[[ Data for this task open ]]
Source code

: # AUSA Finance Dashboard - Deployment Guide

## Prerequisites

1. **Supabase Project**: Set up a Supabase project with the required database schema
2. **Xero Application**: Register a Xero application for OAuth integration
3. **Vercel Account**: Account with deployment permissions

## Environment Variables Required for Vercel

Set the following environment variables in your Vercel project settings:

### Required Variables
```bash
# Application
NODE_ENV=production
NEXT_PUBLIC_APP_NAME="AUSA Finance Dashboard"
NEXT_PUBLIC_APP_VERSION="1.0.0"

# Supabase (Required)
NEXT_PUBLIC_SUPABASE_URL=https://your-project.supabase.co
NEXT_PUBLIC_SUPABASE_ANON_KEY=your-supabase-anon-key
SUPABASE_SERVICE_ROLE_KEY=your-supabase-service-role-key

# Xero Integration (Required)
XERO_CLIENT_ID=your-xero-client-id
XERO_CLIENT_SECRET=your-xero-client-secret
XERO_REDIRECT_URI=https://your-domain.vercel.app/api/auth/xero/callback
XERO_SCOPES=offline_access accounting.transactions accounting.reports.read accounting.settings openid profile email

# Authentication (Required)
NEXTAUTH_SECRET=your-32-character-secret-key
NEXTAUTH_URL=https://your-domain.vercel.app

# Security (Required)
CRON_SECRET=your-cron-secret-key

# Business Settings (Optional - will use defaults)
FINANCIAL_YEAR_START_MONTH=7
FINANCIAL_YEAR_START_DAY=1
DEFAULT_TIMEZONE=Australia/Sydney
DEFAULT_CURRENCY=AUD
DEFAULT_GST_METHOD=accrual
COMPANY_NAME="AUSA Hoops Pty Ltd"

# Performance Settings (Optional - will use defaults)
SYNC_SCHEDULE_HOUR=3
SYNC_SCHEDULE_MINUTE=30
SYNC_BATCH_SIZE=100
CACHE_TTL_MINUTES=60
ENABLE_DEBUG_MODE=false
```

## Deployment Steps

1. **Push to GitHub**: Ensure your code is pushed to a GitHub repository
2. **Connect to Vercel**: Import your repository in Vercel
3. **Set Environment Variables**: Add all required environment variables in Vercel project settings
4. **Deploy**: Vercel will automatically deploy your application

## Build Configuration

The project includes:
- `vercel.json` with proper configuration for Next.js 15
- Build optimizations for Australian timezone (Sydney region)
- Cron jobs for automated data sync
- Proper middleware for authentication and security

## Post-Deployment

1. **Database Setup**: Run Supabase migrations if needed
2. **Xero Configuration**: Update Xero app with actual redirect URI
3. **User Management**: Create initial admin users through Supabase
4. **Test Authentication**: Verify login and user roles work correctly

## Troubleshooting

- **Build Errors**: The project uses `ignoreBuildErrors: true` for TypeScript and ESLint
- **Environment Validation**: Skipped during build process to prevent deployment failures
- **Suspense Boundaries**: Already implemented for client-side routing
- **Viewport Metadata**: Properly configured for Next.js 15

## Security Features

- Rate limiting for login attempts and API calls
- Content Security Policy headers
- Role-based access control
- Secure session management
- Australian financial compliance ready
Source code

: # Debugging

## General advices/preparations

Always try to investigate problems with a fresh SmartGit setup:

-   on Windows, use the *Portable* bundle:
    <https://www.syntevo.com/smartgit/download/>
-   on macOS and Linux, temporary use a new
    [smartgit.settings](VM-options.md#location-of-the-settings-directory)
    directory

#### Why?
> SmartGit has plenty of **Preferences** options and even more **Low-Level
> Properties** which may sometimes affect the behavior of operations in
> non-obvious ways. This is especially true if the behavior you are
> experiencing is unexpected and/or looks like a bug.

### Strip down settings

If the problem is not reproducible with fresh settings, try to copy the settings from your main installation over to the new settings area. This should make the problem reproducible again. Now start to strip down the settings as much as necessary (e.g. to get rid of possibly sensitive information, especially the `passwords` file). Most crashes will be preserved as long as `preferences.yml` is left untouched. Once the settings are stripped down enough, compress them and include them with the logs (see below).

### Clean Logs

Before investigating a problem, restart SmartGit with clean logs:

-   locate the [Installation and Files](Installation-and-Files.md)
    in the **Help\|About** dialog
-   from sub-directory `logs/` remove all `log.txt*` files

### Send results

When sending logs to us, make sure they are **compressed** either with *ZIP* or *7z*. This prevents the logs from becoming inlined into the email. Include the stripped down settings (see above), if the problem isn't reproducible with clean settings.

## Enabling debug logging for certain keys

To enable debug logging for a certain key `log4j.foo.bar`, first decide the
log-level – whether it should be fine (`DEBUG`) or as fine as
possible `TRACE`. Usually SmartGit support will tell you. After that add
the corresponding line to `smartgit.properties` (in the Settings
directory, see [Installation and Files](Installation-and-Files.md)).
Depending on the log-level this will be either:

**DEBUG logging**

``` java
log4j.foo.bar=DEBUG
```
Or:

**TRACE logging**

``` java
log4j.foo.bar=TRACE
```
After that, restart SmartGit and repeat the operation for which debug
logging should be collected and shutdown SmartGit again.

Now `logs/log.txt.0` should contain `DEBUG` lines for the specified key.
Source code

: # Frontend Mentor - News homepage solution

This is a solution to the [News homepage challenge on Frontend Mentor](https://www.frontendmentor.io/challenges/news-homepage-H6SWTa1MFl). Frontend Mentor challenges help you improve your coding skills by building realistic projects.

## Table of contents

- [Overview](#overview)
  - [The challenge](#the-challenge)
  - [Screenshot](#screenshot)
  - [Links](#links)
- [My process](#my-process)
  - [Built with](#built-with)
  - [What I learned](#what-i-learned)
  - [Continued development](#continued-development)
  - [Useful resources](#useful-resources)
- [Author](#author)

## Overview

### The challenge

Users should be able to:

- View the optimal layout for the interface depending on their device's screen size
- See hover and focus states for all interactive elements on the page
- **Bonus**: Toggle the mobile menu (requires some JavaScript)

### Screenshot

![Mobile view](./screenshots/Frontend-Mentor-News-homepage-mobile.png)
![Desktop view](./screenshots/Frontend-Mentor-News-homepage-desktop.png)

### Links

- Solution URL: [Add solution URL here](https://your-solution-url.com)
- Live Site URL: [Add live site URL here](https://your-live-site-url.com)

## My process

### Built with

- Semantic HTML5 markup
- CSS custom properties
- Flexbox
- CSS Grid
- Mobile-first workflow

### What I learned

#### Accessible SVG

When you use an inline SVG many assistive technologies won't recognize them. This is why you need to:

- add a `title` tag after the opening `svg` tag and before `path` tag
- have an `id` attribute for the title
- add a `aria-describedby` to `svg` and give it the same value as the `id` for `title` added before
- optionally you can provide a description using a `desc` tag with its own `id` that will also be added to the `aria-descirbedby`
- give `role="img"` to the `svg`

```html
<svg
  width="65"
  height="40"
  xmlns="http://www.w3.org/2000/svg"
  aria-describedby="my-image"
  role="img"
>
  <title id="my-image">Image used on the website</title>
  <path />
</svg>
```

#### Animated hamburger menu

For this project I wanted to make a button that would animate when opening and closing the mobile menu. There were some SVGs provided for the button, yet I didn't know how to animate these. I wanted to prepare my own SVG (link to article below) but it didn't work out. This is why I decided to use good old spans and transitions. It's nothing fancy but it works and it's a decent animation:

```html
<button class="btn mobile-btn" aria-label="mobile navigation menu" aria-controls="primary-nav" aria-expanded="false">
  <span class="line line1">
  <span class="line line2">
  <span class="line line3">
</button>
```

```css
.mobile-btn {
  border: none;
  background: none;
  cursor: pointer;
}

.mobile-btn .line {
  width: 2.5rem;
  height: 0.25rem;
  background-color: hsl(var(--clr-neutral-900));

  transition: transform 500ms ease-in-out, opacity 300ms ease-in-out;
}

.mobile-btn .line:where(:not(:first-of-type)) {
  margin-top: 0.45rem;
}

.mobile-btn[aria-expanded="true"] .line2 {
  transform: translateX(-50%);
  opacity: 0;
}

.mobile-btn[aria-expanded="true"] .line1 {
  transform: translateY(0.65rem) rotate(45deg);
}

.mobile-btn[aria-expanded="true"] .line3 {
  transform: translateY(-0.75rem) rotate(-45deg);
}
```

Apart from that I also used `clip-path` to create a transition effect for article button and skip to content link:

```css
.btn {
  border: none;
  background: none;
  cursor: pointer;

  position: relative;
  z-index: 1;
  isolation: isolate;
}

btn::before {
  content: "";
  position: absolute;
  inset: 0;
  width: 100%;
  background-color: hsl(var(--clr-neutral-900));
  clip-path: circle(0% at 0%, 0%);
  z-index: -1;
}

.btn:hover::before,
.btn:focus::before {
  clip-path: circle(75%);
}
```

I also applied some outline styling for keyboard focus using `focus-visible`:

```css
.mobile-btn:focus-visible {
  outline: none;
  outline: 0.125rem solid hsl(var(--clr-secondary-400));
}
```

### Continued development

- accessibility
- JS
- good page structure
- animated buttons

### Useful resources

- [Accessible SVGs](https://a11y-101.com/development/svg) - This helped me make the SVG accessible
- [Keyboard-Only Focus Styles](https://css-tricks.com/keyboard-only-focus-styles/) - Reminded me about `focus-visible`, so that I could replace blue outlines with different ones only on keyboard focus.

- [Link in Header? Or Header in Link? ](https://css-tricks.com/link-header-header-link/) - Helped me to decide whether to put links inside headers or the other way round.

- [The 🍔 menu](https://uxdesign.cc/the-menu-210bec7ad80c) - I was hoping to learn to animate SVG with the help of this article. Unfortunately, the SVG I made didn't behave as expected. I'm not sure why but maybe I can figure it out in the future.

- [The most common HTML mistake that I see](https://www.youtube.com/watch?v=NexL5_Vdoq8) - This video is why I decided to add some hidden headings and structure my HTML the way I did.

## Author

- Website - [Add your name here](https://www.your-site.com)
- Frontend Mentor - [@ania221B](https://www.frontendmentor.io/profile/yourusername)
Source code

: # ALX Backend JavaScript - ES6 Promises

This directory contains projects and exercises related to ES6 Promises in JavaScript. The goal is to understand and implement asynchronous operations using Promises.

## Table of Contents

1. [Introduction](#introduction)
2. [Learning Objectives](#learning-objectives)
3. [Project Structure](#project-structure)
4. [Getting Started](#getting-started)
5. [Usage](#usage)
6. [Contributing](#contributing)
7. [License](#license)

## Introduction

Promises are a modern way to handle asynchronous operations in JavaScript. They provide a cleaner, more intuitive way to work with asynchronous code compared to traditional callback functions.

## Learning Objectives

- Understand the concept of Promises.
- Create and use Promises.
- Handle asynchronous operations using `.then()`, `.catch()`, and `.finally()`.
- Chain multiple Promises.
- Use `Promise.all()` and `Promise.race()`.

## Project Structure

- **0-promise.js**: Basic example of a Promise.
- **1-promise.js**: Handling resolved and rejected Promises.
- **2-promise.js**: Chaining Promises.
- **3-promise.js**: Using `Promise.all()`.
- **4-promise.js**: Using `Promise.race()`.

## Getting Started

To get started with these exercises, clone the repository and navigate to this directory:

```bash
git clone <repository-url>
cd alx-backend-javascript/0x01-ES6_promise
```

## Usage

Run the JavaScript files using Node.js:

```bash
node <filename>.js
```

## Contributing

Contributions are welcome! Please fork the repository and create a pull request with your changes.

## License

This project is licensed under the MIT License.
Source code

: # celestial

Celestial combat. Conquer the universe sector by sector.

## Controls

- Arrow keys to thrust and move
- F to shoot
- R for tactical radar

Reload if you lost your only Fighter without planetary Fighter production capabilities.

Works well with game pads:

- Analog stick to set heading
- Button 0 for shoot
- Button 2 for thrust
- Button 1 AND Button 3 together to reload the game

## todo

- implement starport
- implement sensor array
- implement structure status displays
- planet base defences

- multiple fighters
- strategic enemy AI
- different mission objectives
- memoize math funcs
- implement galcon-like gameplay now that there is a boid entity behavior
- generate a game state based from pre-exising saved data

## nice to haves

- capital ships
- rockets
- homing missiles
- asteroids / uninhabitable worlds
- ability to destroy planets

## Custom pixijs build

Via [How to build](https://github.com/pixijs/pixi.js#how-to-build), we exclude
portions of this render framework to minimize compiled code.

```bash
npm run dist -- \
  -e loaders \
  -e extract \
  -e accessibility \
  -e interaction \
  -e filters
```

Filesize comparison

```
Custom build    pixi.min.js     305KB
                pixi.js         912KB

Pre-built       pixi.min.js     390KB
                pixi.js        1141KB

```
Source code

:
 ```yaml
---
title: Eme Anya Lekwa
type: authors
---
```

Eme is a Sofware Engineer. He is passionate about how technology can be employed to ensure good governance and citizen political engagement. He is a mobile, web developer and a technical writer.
[[ Data for this task closed ]]
• Problem to solve
Here the output must be the lines above from the line with "- good page structure" to the line with "- **4-promise.js**: Using", both included, duplicated word for word and nothing else.

• Answer to this exercise
- good page structure
- animated buttons

### Useful resources

- [Accessible SVGs](https://a11y-101.com/development/svg) - This helped me make the SVG accessible
- [Keyboard-Only Focus Styles](https://css-tricks.com/keyboard-only-focus-styles/) - Reminded me about `focus-visible`, so that I could replace blue outlines with different ones only on keyboard focus.

- [Link in Header? Or Header in Link? ](https://css-tricks.com/link-header-header-link/) - Helped me to decide whether to put links inside headers or the other way round.

- [The 🍔 menu](https://uxdesign.cc/the-menu-210bec7ad80c) - I was hoping to learn to animate SVG with the help of this article. Unfortunately, the SVG I made didn't behave as expected. I'm not sure why but maybe I can figure it out in the future.

- [The most common HTML mistake that I see](https://www.youtube.com/watch?v=NexL5_Vdoq8) - This video is why I decided to add some hidden headings and structure my HTML the way I did.

## Author

- Website - [Add your name here](https://www.your-site.com)
- Frontend Mentor - [@ania221B](https://www.frontendmentor.io/profile/yourusername)
Source code

: # ALX Backend JavaScript - ES6 Promises

This directory contains projects and exercises related to ES6 Promises in JavaScript. The goal is to understand and implement asynchronous operations using Promises.

## Table of Contents

1. [Introduction](#introduction)
2. [Learning Objectives](#learning-objectives)
3. [Project Structure](#project-structure)
4. [Getting Started](#getting-started)
5. [Usage](#usage)
6. [Contributing](#contributing)
7. [License](#license)

## Introduction

Promises are a modern way to handle asynchronous operations in JavaScript. They provide a cleaner, more intuitive way to work with asynchronous code compared to traditional callback functions.

## Learning Objectives

- Understand the concept of Promises.
- Create and use Promises.
- Handle asynchronous operations using `.then()`, `.catch()`, and `.finally()`.
- Chain multiple Promises.
- Use `Promise.all()` and `Promise.race()`.

## Project Structure

- **0-promise.js**: Basic example of a Promise.
- **1-promise.js**: Handling resolved and rejected Promises.
- **2-promise.js**: Chaining Promises.
- **3-promise.js**: Using `Promise.all()`.
- **4-promise.js**: Using `Promise.race()`.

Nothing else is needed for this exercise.